Dear Readers, this week my OU course was concentrating on the concept of Deep Time, and so I thought I’d share a bit of what I’ve learned with you, to see if I’ve understood it myself. Consider yourselves guinea pigs! And all questions and comments gratefully received, as always.

The earth has been in existence for approximately 4.6 billion years, and while humans are a very recent addition, the first bacterial life popped up as long ago as 3.5 billion years. Some tiny fossils have been discovered in rocks known as the Fig Tree chert in South Africa, and these appear to be caused by the first bacteria, who lived in those ancestral oceans. If you look closely, you can actually see those ancient life-forms dividing, just as they do now. Other fossils show lines of bacteria joined together in long filaments. It’s thought that these bacteria were the fore-runners of the cyanobacteria that came into their own a mere 3 billion years ago (see below), and like them, they lived in the oceans, where all life originated and where, for most of Earth’s history, it stayed.

Chert is a sedimentary rock, usually composed of siliceous ooze – this was the bacteria-rich deep ocean floor, where bacteria both lived and died. Flint nodules are a form of chert, as are agate, onyx, opal and jaspar. How easy it would have been to miss the tiny bacterial fossils, and indeed for a long time they were contentious. However, the finding of similar patterns in cherts in Greenland and Canada seems to have settled the issue – there were bacteria on earth, quietly dividing and getting on with their lives, a billion and a bit years after the earth first formed from space debris.

Photo Two by By Minghong - Own work, CC BY-SA 3.0, https://commons.wikimedia.org/w/index.php?curid=509405
A layer of erosion-resistant chert in the Tung Ping Formation in Hong Kong (Photo Two)

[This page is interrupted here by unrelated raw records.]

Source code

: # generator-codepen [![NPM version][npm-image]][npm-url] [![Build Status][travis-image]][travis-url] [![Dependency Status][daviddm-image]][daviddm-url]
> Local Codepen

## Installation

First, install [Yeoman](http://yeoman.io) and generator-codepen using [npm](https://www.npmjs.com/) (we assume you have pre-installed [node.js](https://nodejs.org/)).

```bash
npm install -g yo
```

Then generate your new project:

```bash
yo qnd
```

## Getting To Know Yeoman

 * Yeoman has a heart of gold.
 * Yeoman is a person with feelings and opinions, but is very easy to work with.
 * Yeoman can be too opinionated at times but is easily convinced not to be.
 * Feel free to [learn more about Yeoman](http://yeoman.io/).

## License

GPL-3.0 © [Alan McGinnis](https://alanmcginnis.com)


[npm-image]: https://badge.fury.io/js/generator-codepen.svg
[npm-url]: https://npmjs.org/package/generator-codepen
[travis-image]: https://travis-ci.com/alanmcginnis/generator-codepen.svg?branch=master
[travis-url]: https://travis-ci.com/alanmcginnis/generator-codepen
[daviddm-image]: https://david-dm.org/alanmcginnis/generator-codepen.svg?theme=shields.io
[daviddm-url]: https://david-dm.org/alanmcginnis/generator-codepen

These tiny bacteria are already beginning to affect the atmosphere by producing nitrogen, but for oxygen to be produced, we have to wait for the appearance of the cyanobacteria 3 billion years ago. Also known as blue-green algae, these organisms are still with us today – they create long filaments that mix with sediment and form molehill-like structures called stromatolites. Because they photosynthesize, turning energy from the sun into oxygen, these creatures slowly begin to produce the key ingredient of the air that we breathe.

Fossilized stromatolites from Banff, Canada (Public Domain)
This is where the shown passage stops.